On any CIO's shortlist of critical leadership skills, the ability to surf the never-ending waves of technology fads is among the topmost. But there are no shortcuts in learning how to distinguish the essential from the fad, says David Kepler, CIO and corporate vice president of electronic business and commerce for Midland, Mich.-based Dow Chemical. This skill comes only with hard-won experience. "Part of the key is pattern recognition," he says. "I mean, how many times can you get excited and run toward the next thing just to get your nose bloodied?"

Kepler's unusually long tenure in the IT field - 26 years in IS offices at Dow Chemical - has given him a superior vantage from which to observe the flows and eddies of technology. But what makes him really rare in this age of migrant professional workers is that he has spent his entire career at a single company. Therein lies his key to deciding which sales pitches to believe: "I've always had more affinity for Dow and our industry than the technology," he admits, "so I naturally tend to concentrate more on where we [in IT] can add the most value."

This approach has been Kepler's lodestone since he joined the IS department of Dow's western division facility in Pittsburgh in 1975, straight out of college (where he received a degree in chemical engineering). "This was a time when companies like ours were still trying to figure out the best way to leverage technology," he says. "The perception among our businesses was that IT was a function that was struggling. The things we had to focus on in those days, first and foremost, were providing basic service and concentrating on the fundamentals."

Kepler worked his way through six divisions and headquarters offices and half again as many titles to arrive at his current position, which he has held since February 1998. Today, as a corporate vice president reporting directly to CEO Michael D. Parker, Kepler sets the direction for IT strategy and operation along with other members of the company's executive team.

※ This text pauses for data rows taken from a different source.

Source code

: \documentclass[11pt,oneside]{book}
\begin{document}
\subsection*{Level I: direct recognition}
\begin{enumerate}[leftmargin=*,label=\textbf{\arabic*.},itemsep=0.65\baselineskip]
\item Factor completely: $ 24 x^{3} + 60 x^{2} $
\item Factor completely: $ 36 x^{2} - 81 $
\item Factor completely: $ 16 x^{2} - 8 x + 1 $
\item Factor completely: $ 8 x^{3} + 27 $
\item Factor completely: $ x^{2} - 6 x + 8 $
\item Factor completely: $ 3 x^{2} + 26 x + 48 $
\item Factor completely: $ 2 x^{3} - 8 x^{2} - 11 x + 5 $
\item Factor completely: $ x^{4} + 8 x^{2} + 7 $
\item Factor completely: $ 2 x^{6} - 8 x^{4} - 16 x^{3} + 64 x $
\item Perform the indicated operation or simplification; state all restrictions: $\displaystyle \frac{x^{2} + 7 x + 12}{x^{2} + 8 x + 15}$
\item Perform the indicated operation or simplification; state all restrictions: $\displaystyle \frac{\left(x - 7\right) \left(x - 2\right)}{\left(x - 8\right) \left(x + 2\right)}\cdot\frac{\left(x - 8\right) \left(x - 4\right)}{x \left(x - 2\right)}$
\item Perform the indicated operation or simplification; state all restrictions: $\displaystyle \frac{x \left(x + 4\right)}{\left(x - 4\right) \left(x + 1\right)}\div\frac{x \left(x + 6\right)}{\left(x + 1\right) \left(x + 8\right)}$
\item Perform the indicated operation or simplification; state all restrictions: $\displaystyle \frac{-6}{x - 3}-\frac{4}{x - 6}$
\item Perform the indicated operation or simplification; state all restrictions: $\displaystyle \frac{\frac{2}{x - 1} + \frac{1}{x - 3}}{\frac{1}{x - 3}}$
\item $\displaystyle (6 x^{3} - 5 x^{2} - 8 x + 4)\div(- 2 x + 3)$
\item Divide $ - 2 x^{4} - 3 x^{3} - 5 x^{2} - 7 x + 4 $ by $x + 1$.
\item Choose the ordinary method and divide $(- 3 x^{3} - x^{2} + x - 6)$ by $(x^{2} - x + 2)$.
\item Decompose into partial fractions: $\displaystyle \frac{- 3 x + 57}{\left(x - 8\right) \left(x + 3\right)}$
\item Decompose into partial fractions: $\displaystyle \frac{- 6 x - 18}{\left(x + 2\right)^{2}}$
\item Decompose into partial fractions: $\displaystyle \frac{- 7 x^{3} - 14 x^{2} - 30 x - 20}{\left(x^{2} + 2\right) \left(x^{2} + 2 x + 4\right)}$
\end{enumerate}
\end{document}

Kepler and his highly centralised department support a geographically dispersed company that seems to be in perpetual acquisition mode. In the early '90s, Dow Chemical became the poster child for a successful ERP implementation, as many other companies struggled with ERP or gave up altogether. Kepler worked to separate the hype of ERP from its practical promise, setting and communicating expectations to internal users and a reasonable pace of change.

A key to Kepler's success with ERP and subsequent IT projects is his establishment of a cross-functional committee, comprising many high-level functional managers with strong IS biases. The committee evaluates proposals on a point system, factoring in not only the quality of vendors and their applications but also Dow's technical and organisational readiness for change. "Most of these things that come along are very good concepts," Kepler says, "but you have to recognise that they require significant organisational change and will take longer than anyone thinks." The voice of hard-won experience speaks.